* _WHAT THE TASK ASKS_:
Print, exactly as they appear in the listing below, the lines from the line with "Accepted | 选手答案完全正确 |" to the line with "Exceeded | 选手程序运行超出题目空间限制 |", with both end lines kept.

* _DATA TO USE_:
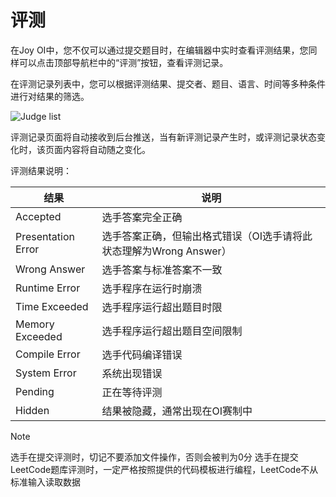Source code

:﻿# 评测

在Joy OI中，您不仅可以通过提交题目时，在编辑器中实时查看评测结果，您同样可以点击顶部导航栏中的“评测”按钮，查看评测记录。

在评测记录列表中，您可以根据评测结果、提交者、题目、语言、时间等多种条件进行对结果的筛选。

![Judge list](~/images/judge-list.png)

评测记录页面将自动接收到后台推送，当有新评测记录产生时，或评测记录状态变化时，该页面内容将自动随之变化。

评测结果说明：

| 结果 | 说明 |
| ---- | ---- |
| Accepted | 选手答案完全正确 | 
| Presentation Error | 选手答案正确，但输出格式错误（OI选手请将此状态理解为Wrong Answer） |
| Wrong Answer | 选手答案与标准答案不一致 |
| Runtime Error | 选手程序在运行时崩溃 |
| Time Exceeded | 选手程序运行超出题目时限 |
| Memory Exceeded | 选手程序运行超出题目空间限制 | 
| Compile Error | 选手代码编译错误 |
| System Error | 系统出现错误 |
| Pending | 正在等待评测 |
| Hidden | 结果被隐藏，通常出现在OI赛制中 |

> [!NOTE]
> 选手在提交评测时，切记不要添加文件操作，否则会被判为0分
> 选手在提交LeetCode题库评测时，一定严格按照提供的代码模板进行编程，LeetCode不从标准输入读取数据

* _EXERCISE OUTPUT_:
| Accepted | 选手答案完全正确 | 
| Presentation Error | 选手答案正确，但输出格式错误（OI选手请将此状态理解为Wrong Answer） |
| Wrong Answer | 选手答案与标准答案不一致 |
| Runtime Error | 选手程序在运行时崩溃 |
| Time Exceeded | 选手程序运行超出题目时限 |
| Memory Exceeded | 选手程序运行超出题目空间限制 | 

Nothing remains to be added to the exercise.